→ **TASK GOAL**: Go over the lines below, and when one contains the word "level", copy it.

[Stored items]
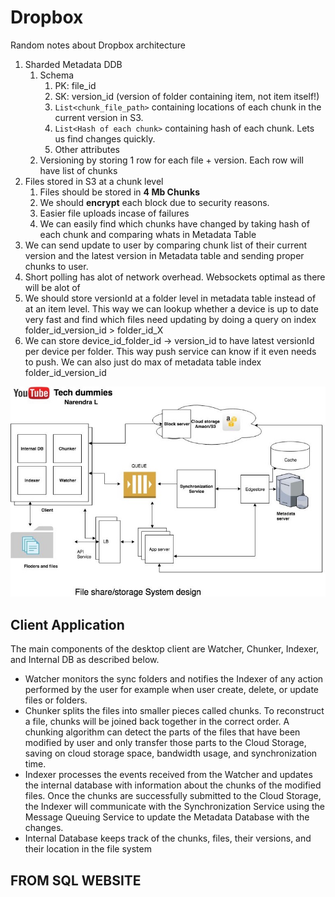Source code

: # Dropbox

Random notes about Dropbox architecture

1. Sharded Metadata DDB
   1. Schema
      1. PK: file_id
      2. SK: version_id (version of folder containing item, not item itself!)
      3. `List<chunk_file_path>` containing locations of each chunk in the current version in S3.
      4. `List<Hash of each chunk>` containing hash of each chunk. Lets us find changes quickly.
      5. Other attributes
   2. Versioning by storing 1 row for each file + version. Each row will have list of chunks
2. Files stored in S3 at a chunk level
   1. Files should be stored in **4 Mb Chunks**
   2. We should **encrypt** each block due to security reasons.
   3. Easier file uploads incase of failures
   4. We can easily find which chunks have changed by taking hash of each chunk and comparing whats in Metadata Table
3. We can send update to user by comparing chunk list of their current version and the latest version in Metadata table and sending proper chunks to user.
4. Short polling has alot of network overhead. Websockets optimal as there will be alot of 
5. We should store versionId at a folder level in metadata table instead of at an item level. This way we can lookup whether a device is up to date very fast and find which files need updating by doing a query on index folder_id_version_id > folder_id_X
6. We can store device_id_folder_id -> version_id to have latest versionId per device per folder. This way push service
   can know if it even needs to push. We can also just do max of metadata table index folder_id_version_id

![](image/dropbox/1638678596143.png)

## Client Application

The main components of the desktop client are Watcher, Chunker, Indexer, and Internal DB as described below.

- Watcher monitors the sync folders and notifies the Indexer of any action performed by the user for example when user create, delete, or update files or folders.
- Chunker splits the files into smaller pieces called chunks. To reconstruct a file, chunks will be joined back together in the correct order. A chunking algorithm can detect the parts of the files that have been modified by user and only transfer those parts to the Cloud Storage, saving on cloud storage space, bandwidth usage, and synchronization time.
- Indexer processes the events received from the Watcher and updates the internal database with information about the chunks of the modified files. Once the chunks are successfully submitted to the Cloud Storage, the Indexer will communicate with the Synchronization Service using the Message Queuing Service to update the Metadata Database with the changes.
- Internal Database keeps track of the chunks, files, their versions, and their location in the file system

## FROM SQL WEBSITE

→ **EXERCISE ANSWER**:
2. Files stored in S3 at a chunk level
5. We should store versionId at a folder level in metadata table instead of at an item level. This way we can lookup whether a device is up to date very fast and find which files need updating by doing a query on index folder_id_version_id > folder_id_X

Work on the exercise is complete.